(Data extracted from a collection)
=== Begin Enclosure ===
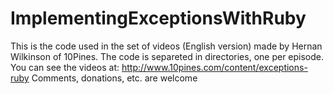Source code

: ImplementingExceptionsWithRuby
==============================
This is the code used in the set of videos (English version) made by Hernan Wilkinson of 10Pines.
The code is separeted in directories, one per episode.
You can see the videos at: http://www.10pines.com/content/exceptions-ruby
Comments, donations, etc. are welcome
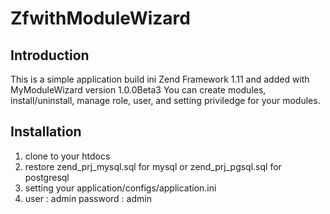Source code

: ZfwithModuleWizard
=======================

Introduction
------------
This is a simple application build ini Zend Framework 1.11 and added with MyModuleWizard version 1.0.0Beta3
You can create modules, install/uninstall, manage role, user, and setting priviledge for your modules.

Installation
------------
1. clone to your htdocs
2. restore zend_prj_mysql.sql for mysql or zend_prj_pgsql.sql for postgresql
3. setting your application/configs/application.ini
4. user     : admin
   password : admin
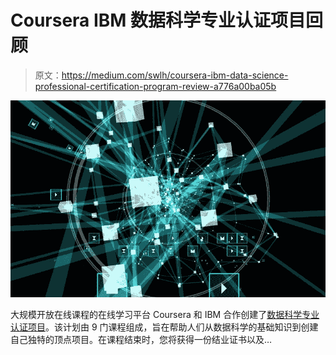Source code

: # Coursera IBM 数据科学专业认证项目回顾

> 原文：<https://medium.com/swlh/coursera-ibm-data-science-professional-certification-program-review-a776a00ba05b>

![](img/408e207c0eb915e94985fb14c627029d.png)

大规模开放在线课程的在线学习平台 Coursera 和 IBM 合作创建了[数据科学专业认证项目](https://click.linksynergy.com/deeplink?id=LFQZHJYqQBQ&mid=40328&murl=https%3A%2F%2Fwww.coursera.org%2Fprofessional-certificates%2Fibm-data-science)。该计划由 9 门课程组成，旨在帮助人们从数据科学的基础知识到创建自己独特的顶点项目。在课程结束时，您将获得一份结业证书以及…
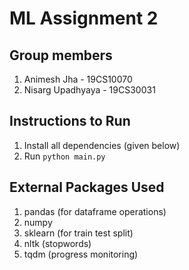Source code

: # ML Assignment 2
## Group members
1. Animesh Jha - 19CS10070
2. Nisarg Upadhyaya - 19CS30031

## Instructions to Run
1. Install all dependencies (given below)
2. Run `python main.py`

## External Packages Used
1. pandas (for dataframe operations)
2. numpy
3. sklearn (for train test split)
4. nltk (stopwords)
5. tqdm (progress monitoring)
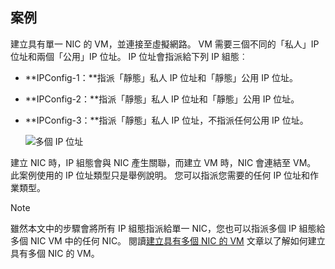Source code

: ## <a name="scenario"></a>案例
建立具有單一 NIC 的 VM，並連接至虛擬網路。 VM 需要三個不同的「私人」IP 位址和兩個「公用」IP 位址。 IP 位址會指派給下列 IP 組態︰

* **IPConfig-1：**指派「靜態」私人 IP 位址和「靜態」公用 IP 位址。
* **IPConfig-2：**指派「靜態」私人 IP 位址和「靜態」公用 IP 位址。
* **IPConfig-3：**指派「靜態」私人 IP 位址，不指派任何公用 IP 位址。
  
    ![多個 IP 位址](./media/virtual-network-multiple-ip-addresses-scenario/multiple-ipconfigs.png)

建立 NIC 時，IP 組態會與 NIC 產生關聯，而建立 VM 時，NIC 會連結至 VM。 此案例使用的 IP 位址類型只是舉例說明。 您可以指派您需要的任何 IP 位址和作業類型。

> [!NOTE]
> 雖然本文中的步驟會將所有 IP 組態指派給單一 NIC，您也可以指派多個 IP 組態給多個 NIC VM 中的任何 NIC。 閱讀[建立具有多個 NIC 的 VM](../articles/virtual-machines/windows/multiple-nics.md) 文章以了解如何建立具有多個 NIC 的 VM。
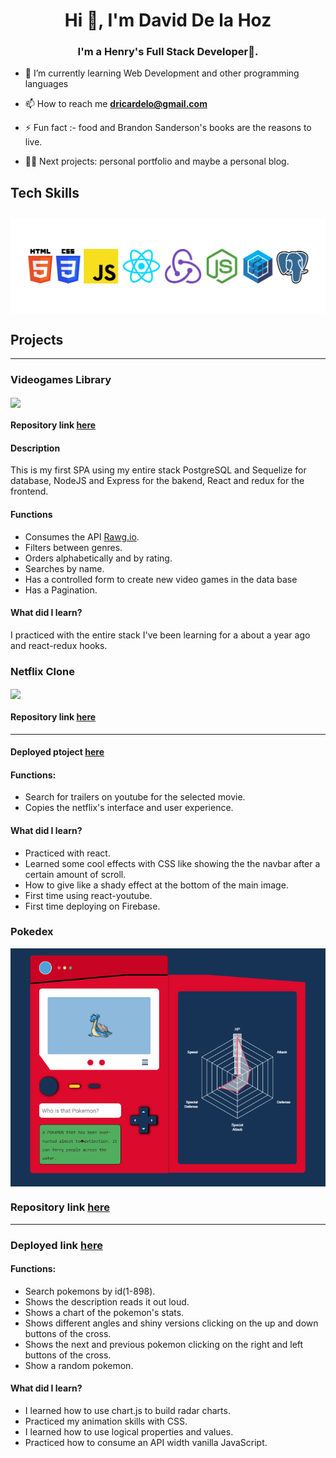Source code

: <h1 align="center">Hi 👋, I'm David De la Hoz</h1>
<h3 align="center">I'm a Henry's Full Stack Developer🌟.</h3>

- 🌱 I’m currently learning Web Development and other programming languages

- 📫 How to reach me **dricardelo@gmail.com**

- ⚡ Fun fact :- food and Brandon Sanderson's books are the reasons to live.
- 👷‍♂️ Next projects: personal portfolio and maybe a personal blog.

## Tech Skills

## <img align="center" src="./assets/Technologies.png"/>

## Projects

---

### Videogames Library

<img align="center" src="./assets/Mi video.gif">

#### Repository link [here](https://github.com/Daviddlh1/Videogames-library-app)

#### Description

This is my first SPA using my entire stack PostgreSQL and Sequelize for database, NodeJS and Express for the bakend, React and redux for the frontend.

#### Functions

- Consumes the API [Rawg.io](https://rawg.io/apidocs).
- Filters between genres.
- Orders alphabetically and by rating.
- Searches by name.
- Has a controlled form to create new video games in the data base
- Has a Pagination.

#### What did I learn?

I practiced with the entire stack I've been learning for a about a year ago and react-redux hooks.

### Netflix Clone

<img align="center" src="./assets/Netflix-clone.gif">

#### Repository link [here](https://github.com/Daviddlh1/Netflix-clone)

---

#### Deployed ptoject [here](https://netflix-clone-19504.web.app/)

#### Functions:

- Search for trailers on youtube for the selected movie.
- Copies the netflix's interface and user experience.

#### What did I learn?

- Practiced with react.
- Learned some cool effects with CSS like showing the the navbar after a certain amount of scroll.
- How to give like a shady effect at the bottom of the main image.
- First time using react-youtube.
- First time deploying on Firebase.

### Pokedex

<img align="center" src="./assets/Pokedex.PNG"/>

### Repository link [here](https://github.com/Daviddlh1/Pokedex)

---

### Deployed link [here](https://daviddlh1.github.io/Pokedex/)

#### Functions:

- Search pokemons by id(1-898).
- Shows the description reads it out loud.
- Shows a chart of the pokemon's stats.
- Shows different angles and shiny versions clicking on the up and down buttons of the cross.
- Shows the next and previous pokemon clicking on the right and left buttons of the cross.
- Show a random pokemon.

#### What did I learn?

- I learned how to use chart.js to build radar charts.
- Practiced my animation skills with CSS.
- I learned how to use logical properties and values.
- Practiced how to consume an API width vanilla JavaScript.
=== End Enclosure ===
### About this exercise
Your copy should match the records word for word, with the pictures removed.

### Response to the exercise
Source code

: ImplementingExceptionsWithRuby
==============================
This is the code used in the set of videos (English version) made by Hernan Wilkinson of 10Pines.
The code is separeted in directories, one per episode.
You can see the videos at: http://www.10pines.com/content/exceptions-ruby
Comments, donations, etc. are welcome
Source code

: ZfwithModuleWizard
=======================

Introduction
------------
This is a simple application build ini Zend Framework 1.11 and added with MyModuleWizard version 1.0.0Beta3
You can create modules, install/uninstall, manage role, user, and setting priviledge for your modules.

Installation
------------
1. clone to your htdocs
2. restore zend_prj_mysql.sql for mysql or zend_prj_pgsql.sql for postgresql
3. setting your application/configs/application.ini
4. user     : admin
   password : admin
Source code

: # Coursera IBM 数据科学专业认证项目回顾

> 原文：<https://medium.com/swlh/coursera-ibm-data-science-professional-certification-program-review-a776a00ba05b>

![](img/408e207c0eb915e94985fb14c627029d.png)

大规模开放在线课程的在线学习平台 Coursera 和 IBM 合作创建了[数据科学专业认证项目](https://click.linksynergy.com/deeplink?id=LFQZHJYqQBQ&mid=40328&murl=https%3A%2F%2Fwww.coursera.org%2Fprofessional-certificates%2Fibm-data-science)。该计划由 9 门课程组成，旨在帮助人们从数据科学的基础知识到创建自己独特的顶点项目。在课程结束时，您将获得一份结业证书以及…
Source code

: # ML Assignment 2
## Group members
1. Animesh Jha - 19CS10070
2. Nisarg Upadhyaya - 19CS30031

## Instructions to Run
1. Install all dependencies (given below)
2. Run `python main.py`

## External Packages Used
1. pandas (for dataframe operations)
2. numpy
3. sklearn (for train test split)
4. nltk (stopwords)
5. tqdm (progress monitoring)
Source code

: ## <a name="scenario"></a>案例
建立具有單一 NIC 的 VM，並連接至虛擬網路。 VM 需要三個不同的「私人」IP 位址和兩個「公用」IP 位址。 IP 位址會指派給下列 IP 組態︰

* **IPConfig-1：**指派「靜態」私人 IP 位址和「靜態」公用 IP 位址。
* **IPConfig-2：**指派「靜態」私人 IP 位址和「靜態」公用 IP 位址。
* **IPConfig-3：**指派「靜態」私人 IP 位址，不指派任何公用 IP 位址。
  
    ![多個 IP 位址](./media/virtual-network-multiple-ip-addresses-scenario/multiple-ipconfigs.png)

建立 NIC 時，IP 組態會與 NIC 產生關聯，而建立 VM 時，NIC 會連結至 VM。 此案例使用的 IP 位址類型只是舉例說明。 您可以指派您需要的任何 IP 位址和作業類型。

> [!NOTE]
> 雖然本文中的步驟會將所有 IP 組態指派給單一 NIC，您也可以指派多個 IP 組態給多個 NIC VM 中的任何 NIC。 閱讀[建立具有多個 NIC 的 VM](../articles/virtual-machines/windows/multiple-nics.md) 文章以了解如何建立具有多個 NIC 的 VM。
Source code

: <h1 align="center">Hi 👋, I'm David De la Hoz</h1>
<h3 align="center">I'm a Henry's Full Stack Developer🌟.</h3>

- 🌱 I’m currently learning Web Development and other programming languages

- 📫 How to reach me **dricardelo@gmail.com**

- ⚡ Fun fact :- food and Brandon Sanderson's books are the reasons to live.
- 👷‍♂️ Next projects: personal portfolio and maybe a personal blog.

## Tech Skills

## <img align="center" src="./assets/Technologies.png"/>

## Projects

---

### Videogames Library

<img align="center" src="./assets/Mi video.gif">

#### Repository link [here](https://github.com/Daviddlh1/Videogames-library-app)

#### Description

This is my first SPA using my entire stack PostgreSQL and Sequelize for database, NodeJS and Express for the bakend, React and redux for the frontend.

#### Functions

- Consumes the API [Rawg.io](https://rawg.io/apidocs).
- Filters between genres.
- Orders alphabetically and by rating.
- Searches by name.
- Has a controlled form to create new video games in the data base
- Has a Pagination.

#### What did I learn?

I practiced with the entire stack I've been learning for a about a year ago and react-redux hooks.

### Netflix Clone

<img align="center" src="./assets/Netflix-clone.gif">

#### Repository link [here](https://github.com/Daviddlh1/Netflix-clone)

---

#### Deployed ptoject [here](https://netflix-clone-19504.web.app/)

#### Functions:

- Search for trailers on youtube for the selected movie.
- Copies the netflix's interface and user experience.

#### What did I learn?

- Practiced with react.
- Learned some cool effects with CSS like showing the the navbar after a certain amount of scroll.
- How to give like a shady effect at the bottom of the main image.
- First time using react-youtube.
- First time deploying on Firebase.

### Pokedex

<img align="center" src="./assets/Pokedex.PNG"/>

### Repository link [here](https://github.com/Daviddlh1/Pokedex)

---

### Deployed link [here](https://daviddlh1.github.io/Pokedex/)

#### Functions:

- Search pokemons by id(1-898).
- Shows the description reads it out loud.
- Shows a chart of the pokemon's stats.
- Shows different angles and shiny versions clicking on the up and down buttons of the cross.
- Shows the next and previous pokemon clicking on the right and left buttons of the cross.
- Show a random pokemon.

#### What did I learn?

- I learned how to use chart.js to build radar charts.
- Practiced my animation skills with CSS.
- I learned how to use logical properties and values.
- Practiced how to consume an API width vanilla JavaScript.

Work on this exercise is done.